Prag kann ja vieles sein: romantisch, düster, touristisch überlaufen. Dieses Buch zeigt eine andere Stadt. Eine, die nach Aktenstaub, Machtspielen und stiller Rebellion riecht. Schon nach den ersten Seiten entsteht dieses Gefühl, als würde man über die Karlsbrücke gehen und unter jedem Pflasterstein ein Urteil, ein Aufstand oder ein menschliches Schicksal vermuten.

Barbara Sternthal schreibt keinen Reiseführer im klassischen Sinn.
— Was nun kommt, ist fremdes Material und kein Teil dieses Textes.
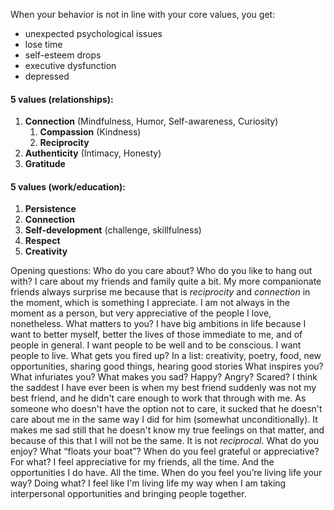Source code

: When your behavior is not in line with your core values, you get:
- unexpected psychological issues
- lose time
- self-esteem drops
- executive dysfunction
- depressed

#### 5 values (relationships):
1. **Connection** (Mindfulness, Humor, Self-awareness, Curiosity)
	1. **Compassion** (Kindness)
	2. **Reciprocity**
2. **Authenticity** (Intimacy, Honesty)
3. **Gratitude**

#### 5 values (work/education):
1. **Persistence** 
2. **Connection**
3. **Self-development** (challenge, skillfulness)
4. **Respect**
5. **Creativity**


Opening questions:
    Who do you care about? Who do you like to hang out with?
I care about my friends and family quite a bit. My more companionate friends always surprise me because that is *reciprocity* and *connection* in the moment, which is something I appreciate. I am not always in the moment as a person, but very appreciative of the people I love, nonetheless.
    What matters to you?
I have big ambitions in life because I want to better myself, better the lives of those immediate to me, and of people in general. I want people to be well and to be conscious. I want people to live.
    What gets you fired up?
In a list: creativity, poetry, food, new opportunities, sharing good things, hearing good stories
    What inspires you? What infuriates you?
    What makes you sad? Happy? Angry? Scared?
I think the saddest I have ever been is when my best friend suddenly was not my best friend, and he didn't care enough to work that through with me. As someone who doesn't have the option not to care, it sucked that he doesn't care about me in the same way I did for him (somewhat unconditionally). It makes me sad still that he doesn't know my true feelings on that matter, and because of this that I will not be the same. It is not *reciprocal*.
    What do you enjoy? What “floats your boat”?
    When do you feel grateful or appreciative? For what?
I feel appreciative for my friends, all the time. And the opportunities I do have. All the time.
    When do you feel you’re living life your way? Doing what?
I feel like I'm living life my way when I am taking interpersonal opportunities and bringing people together.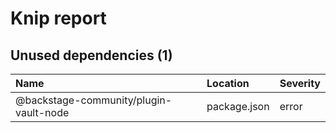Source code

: # Knip report

## Unused dependencies (1)

| Name                                   | Location     | Severity |
| :------------------------------------- | :----------- | :------- |
| @backstage-community/plugin-vault-node | package.json | error    |

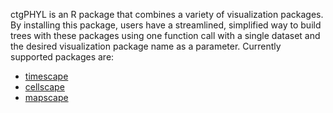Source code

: ctgPHYL is an R package that combines a variety of visualization packages. By 
installing this package, users have a streamlined, simplified way to build 
trees with these packages using one function call with a single dataset and 
the desired visualization package name as a parameter. 
Currently supported packages are:

- [timescape](bioconductor.org/packages/release/bioc/html/timescape.html)
- [cellscape](http://bioconductor.org/packages/release/bioc/html/cellscape.html)
- [mapscape](http://bioconductor.org/packages/release/bioc/html/mapscape.html)
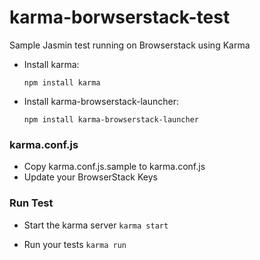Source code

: karma-borwserstack-test
=======================

Sample Jasmin test running on Browserstack using Karma

- Install karma:

  `npm install karma`


- Install karma-browserstack-launcher:

  `npm install karma-browserstack-launcher`


### karma.conf.js

- Copy karma.conf.js.sample to karma.conf.js
- Update your BrowserStack Keys


### Run Test

- Start the karma server
`karma start`

- Run your tests
`karma run`
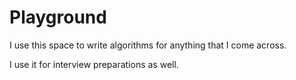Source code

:# Playground
I use this space to write algorithms for anything that I come across.

I use it for interview preparations as well. 
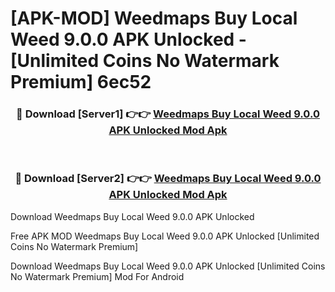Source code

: # [APK-MOD] Weedmaps  Buy Local Weed 9.0.0 APK Unlocked - [Unlimited Coins No Watermark Premium] 6ec52



<div align="center">
<h3>🔴 Download [Server1] 👉👉 <a href="https://momento.my/?title=Weedmaps__Buy_Local_Weed_9.0.0_APK_Unlocked">Weedmaps  Buy Local Weed 9.0.0 APK Unlocked Mod Apk</a></h3><br>

<h3>🔴 Download [Server2] 👉👉 <a href="https://momento.my/?title=Weedmaps__Buy_Local_Weed_9.0.0_APK_Unlocked">Weedmaps  Buy Local Weed 9.0.0 APK Unlocked Mod Apk</a></h3>
</div>



Download Weedmaps  Buy Local Weed 9.0.0 APK Unlocked 

Free APK MOD Weedmaps  Buy Local Weed 9.0.0 APK Unlocked [Unlimited Coins No Watermark Premium]

Download Weedmaps  Buy Local Weed 9.0.0 APK Unlocked [Unlimited Coins No Watermark Premium] Mod For Android
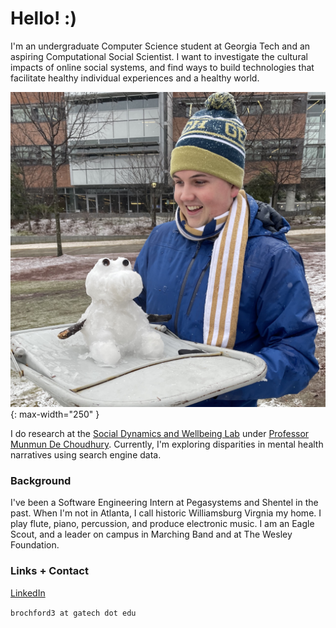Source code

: # Hello! :)

I'm an undergraduate Computer Science student at Georgia Tech and an aspiring Computational Social Scientist. I want to investigate the cultural impacts of online social systems, and find ways to build technologies that facilitate healthy individual experiences and a healthy world.

![Me](./assets/snow.jpeg){: max-width="250" }

I do research at the <a href="https://socweb.cc.gatech.edu/">Social Dynamics and Wellbeing Lab</a> under <a href="http://www.munmund.net/index.html/">Professor Munmun De Choudhury</a>. Currently, I'm exploring disparities in mental health narratives using search engine data.


### Background
I've been a Software Engineering Intern at Pegasystems and Shentel in the past. When I'm not in Atlanta, I call historic Williamsburg Virgnia my home. I play flute, piano, percussion, and produce electronic music. I am an Eagle Scout, and a leader on campus in Marching Band and at The Wesley Foundation.


### Links + Contact
<a href="https://www.linkedin.com/in/ben-rochford/">LinkedIn</a>

`brochford3 at gatech dot edu`
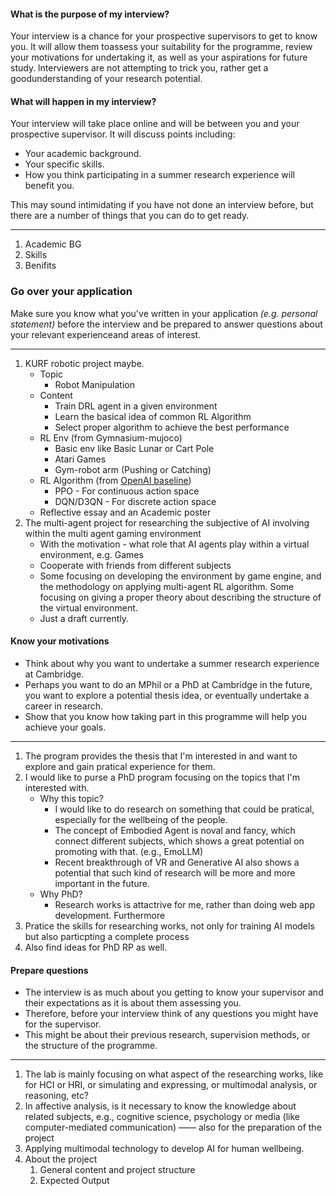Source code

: #### What is the purpose of my interview?

Your interview is a chance for your prospective supervisors to get to know you. lt will allow them toassess your suitability for the programme, review your motivations for undertaking it, as well as your aspirations for future study. lnterviewers are not attempting to trick you, rather get a goodunderstanding of your research potential.

#### What will happen in my interview?

Your interview will take place online and will be between you and your prospective supervisor. lt will discuss points including:

- Your academic background.
- Your specific skills.
- How you think participating in a summer research experience will benefit you.

This may sound intimidating if you have not done an interview before, but there are a number of things that you can do to get ready.

---

1. Academic BG
2. Skills
3. Benifits

### Go over your application

Make sure you know what you've written in your application *(e.g. personal statement)* before the interview and be prepared to answer questions about your relevant experienceand areas of interest.

---

1. KURF robotic project maybe. 
   - Topic
     - Robot Manipulation
   - Content
     - Train DRL agent in a given environment
     - Learn the basical idea of common RL Algorithm
     - Select proper algorithm to achieve the best performance
   - RL Env (from Gymnasium-mujoco)
     - Basic env like Basic Lunar or Cart Pole
     - Atari Games
     - Gym-robot arm (Pushing or Catching)
   - RL Algorithm (from [OpenAI baseline](https://github.com/openai/baselines))
     - PPO - For continuous action space
     - DQN/D3QN - For discrete action space
   - Reflective essay and an Academic poster
2. The multi-agent project for researching the subjective of AI involving within the multi agent gaming environment
   - With the motivation - what role that AI agents play within a virtual environment, e.g. Games
   - Cooperate with friends from different subjects
   - Some focusing on developing the environment by game engine, and the methodology on applying multi-agent RL algorithm. Some focusing on giving a proper theory about describing the structure of the virtual environment. 
   - Just a draft currently. 

#### Know your motivations

- Think about why you want to undertake a summer research experience at Cambridge. 
- Perhaps you want to do an MPhil or a PhD at Cambridge in the future, you want to explore a potential thesis idea, or eventually undertake a career in research. 
- Show that you know how taking part in this programme will help you achieve your goals.

---

1. The program provides the thesis that I'm interested in and want to explore and gain pratical experience for them. 
2. I would like to purse a PhD program focusing on the topics that I'm interested with. 
   - Why this topic?
     - I would like to do research on something that could be pratical, especially for the wellbeing of the people. 
     - The concept of Embodied Agent is noval and fancy, which connect different subjects, which shows a great potential on promoting with that. (e.g., EmoLLM)
     - Recent breakthrough of VR and Generative AI also shows a potential that such kind of research will be more and more important in the future. 
   - Why PhD?
     - Research works is attactrive for me, rather than doing web app development. Furthermore
3. Pratice the skills for researching works, not only for training AI models but also particpting a complete process
4. Also find ideas for PhD RP as well. 

#### Prepare questions

- The interview is as much about you getting to know your supervisor and their expectations as it is about them assessing you.
- Therefore, before your interview think of any questions you might have for the supervisor.
- This might be about their previous research, supervision methods, or the structure of the programme.

---

1. The lab is mainly focusing on what aspect of the researching works, like for HCI or HRI, or simulating and expressing, or multimodal analysis, or reasoning, etc? 
2. In affective analysis, is it necessary to know the knowledge about related subjects, e.g., cognitive science, psychology or media (like computer-mediated communication) —— also for the preparation of the project
3. Applying multimodal technology to develop AI for human wellbeing.
4. About the project
   1. General content and project structure
   2. Expected Output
Keine Restauranttipps, keine Hotelsterne. Stattdessen Geschichten über Recht, Unrecht und alles dazwischen. Kaiser, Könige, Rebellen, Kriminelle – sie alle bekommen Raum, ohne dass es trocken oder belehrend wird. Genau das macht den Reiz aus: Wissen, das sich anfühlt wie Erzählen bei einem langen Spaziergang durch die Kleinseite.

Besonders stark ist der Ton. Klug, zugänglich, mit Sinn für Dramaturgie. Juristische Zusammenhänge werden verständlich erklärt, ohne den Leser zu unterschätzen. Immer wieder dieser Moment: kurz innehalten, hochschauen, denken „Verdammt, so habe ich Prag noch nie gesehen“. Und dann ist da natürlich Kafka – nicht als Denkmal, sondern als Mensch zwischen Akten, Ängsten und Sprache.

Dieses Buch funktioniert auf zwei Ebenen. Zuhause auf dem Sofa als gedankliche Reise durch Jahrhunderte. Und in Prag selbst als stiller Begleiter, der Mauern zum Sprechen bringt. Kleine Schwäche: Manchmal wünscht man sich noch eine Spur mehr Tiefe an einzelnen Stationen. Aber das ist Jammern auf sehr hohem Niveau.

Am Ende bleibt das Gefühl, Prag nicht nur besucht, sondern verstanden zu haben. Zumindest ein Stück mehr als vorher. Und genau dafür liest man solche Bücher.